(NAPSI)—When it comes to having fun with friends, adding a few new twists to an old idea can make your party a hit...a musical hit, that is, if you consider hosting a sing-along party.
Here are a few tips that can help:
• You can rent a karaoke machine or just make your own music, singing old and new favorites around the piano or along with vinyl on a turntable, CDs or computer downloads—or just go a cappella and lift your voices in song.
• Get a few songbooks in different genres. (You may want to take a good look at some of the words before you all start singing them.) You’ll probably want to avoid rap or patter songs, which can be complicated to sing. Consider show tunes, country songs, American standards, pop tunes and the long popular calypso. It’s always been “in” on Caribbean islands, and in the United States, “Calypso” was not only the first million-seller album in the 1950s, the genre can still be found today in more kinds of entertainment than many people realize.

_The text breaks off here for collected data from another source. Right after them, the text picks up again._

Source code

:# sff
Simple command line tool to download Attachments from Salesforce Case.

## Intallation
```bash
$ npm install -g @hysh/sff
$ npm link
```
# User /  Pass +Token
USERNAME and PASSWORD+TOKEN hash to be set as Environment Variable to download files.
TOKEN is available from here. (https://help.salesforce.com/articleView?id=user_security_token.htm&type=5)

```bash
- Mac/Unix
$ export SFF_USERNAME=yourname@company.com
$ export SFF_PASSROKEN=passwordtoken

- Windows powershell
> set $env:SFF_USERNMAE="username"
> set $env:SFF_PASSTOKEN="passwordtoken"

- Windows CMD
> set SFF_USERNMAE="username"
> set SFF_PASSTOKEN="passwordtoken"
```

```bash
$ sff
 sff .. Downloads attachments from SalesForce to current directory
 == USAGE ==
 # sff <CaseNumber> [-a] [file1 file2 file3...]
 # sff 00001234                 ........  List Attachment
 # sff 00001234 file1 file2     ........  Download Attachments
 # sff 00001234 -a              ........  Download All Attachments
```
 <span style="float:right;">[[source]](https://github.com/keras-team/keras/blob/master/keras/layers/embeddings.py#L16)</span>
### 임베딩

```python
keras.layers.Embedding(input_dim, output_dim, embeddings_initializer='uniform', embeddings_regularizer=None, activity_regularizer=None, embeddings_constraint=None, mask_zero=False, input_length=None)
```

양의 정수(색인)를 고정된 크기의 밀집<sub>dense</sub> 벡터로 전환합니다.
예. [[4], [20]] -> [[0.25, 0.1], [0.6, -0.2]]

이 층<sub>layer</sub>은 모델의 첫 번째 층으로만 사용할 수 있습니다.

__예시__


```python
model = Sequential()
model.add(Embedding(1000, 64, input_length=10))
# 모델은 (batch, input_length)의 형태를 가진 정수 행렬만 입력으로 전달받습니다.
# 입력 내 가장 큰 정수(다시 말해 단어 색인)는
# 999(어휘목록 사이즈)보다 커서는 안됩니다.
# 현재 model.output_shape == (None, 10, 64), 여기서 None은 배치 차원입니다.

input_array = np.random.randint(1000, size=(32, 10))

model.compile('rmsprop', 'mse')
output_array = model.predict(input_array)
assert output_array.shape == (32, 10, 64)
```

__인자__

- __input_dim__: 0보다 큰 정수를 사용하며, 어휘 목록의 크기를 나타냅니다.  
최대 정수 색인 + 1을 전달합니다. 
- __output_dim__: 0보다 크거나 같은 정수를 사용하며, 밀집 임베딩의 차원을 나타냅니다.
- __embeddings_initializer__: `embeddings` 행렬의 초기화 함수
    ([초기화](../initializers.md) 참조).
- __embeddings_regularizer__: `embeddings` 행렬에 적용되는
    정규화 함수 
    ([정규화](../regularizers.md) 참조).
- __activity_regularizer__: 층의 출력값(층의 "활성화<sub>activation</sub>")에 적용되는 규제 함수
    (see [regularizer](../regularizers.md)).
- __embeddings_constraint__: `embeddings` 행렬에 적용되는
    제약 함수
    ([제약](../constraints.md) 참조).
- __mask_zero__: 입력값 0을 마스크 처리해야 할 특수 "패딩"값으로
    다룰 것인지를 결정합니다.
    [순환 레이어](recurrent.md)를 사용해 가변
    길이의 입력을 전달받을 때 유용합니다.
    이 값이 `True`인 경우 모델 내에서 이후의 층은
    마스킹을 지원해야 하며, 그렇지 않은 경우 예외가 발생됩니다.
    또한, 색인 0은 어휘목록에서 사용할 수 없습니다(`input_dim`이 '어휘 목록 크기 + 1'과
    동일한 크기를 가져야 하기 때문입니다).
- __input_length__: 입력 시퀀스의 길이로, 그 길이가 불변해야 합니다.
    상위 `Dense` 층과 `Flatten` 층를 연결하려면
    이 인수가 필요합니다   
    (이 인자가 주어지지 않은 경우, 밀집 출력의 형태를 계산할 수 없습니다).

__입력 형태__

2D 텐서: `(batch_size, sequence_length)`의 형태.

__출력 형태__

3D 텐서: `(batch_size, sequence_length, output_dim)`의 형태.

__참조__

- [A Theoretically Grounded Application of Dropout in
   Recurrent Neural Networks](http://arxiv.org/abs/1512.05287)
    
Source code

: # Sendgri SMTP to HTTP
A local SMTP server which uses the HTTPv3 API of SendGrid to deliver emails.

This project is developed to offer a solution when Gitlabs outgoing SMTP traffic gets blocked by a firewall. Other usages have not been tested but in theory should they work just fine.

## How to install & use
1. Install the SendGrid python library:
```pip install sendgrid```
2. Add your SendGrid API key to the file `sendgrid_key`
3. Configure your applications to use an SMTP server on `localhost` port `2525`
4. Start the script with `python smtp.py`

In fact, the man known as the Father of Modern Calypso, Irving Burgie, is still playing and singing in the genre at the age of 93.
Although Burgie was born in Brooklyn, New York, his mother was from Barbados and he authored that country’s national anthem in the 1960s. He’s probably best known, however, for such songs as “Day-O,” “Jamaica Farewell,” “Yellow Bird,” “Island in the Sun” and dozens more.
You can get a 36-tune collection of his music scored for piano and a CD of many of his most popular hits—all of them a delight to sing along with—at Amazon and Barnes & Noble and on his website, www.irvingburgie.com. There, you can also find Burgie’s autobiography, so you can read up on the man and the music.
• Consider a singing competition. Divide your guests into groups and see which can sing louder, softer or most dramatically. Try singing songs but leaving out a common word such as “love” or “you.” Compete over who can create the funniest pastiche in the shortest time. Or have the groups sing rounds or call and response.
• Record yourselves on tape or film. Playing it back during the party can be a lot of fun.
• Serve light snacks and noncarbonated drinks. You don’t want the food to interfere with the singing. When it comes to deciding whether to serve beer, wine or liquor, think about your guests and determine whether the alcohol will make their singing better or worse—and which you’d rather.
Finally, just have a singing good time.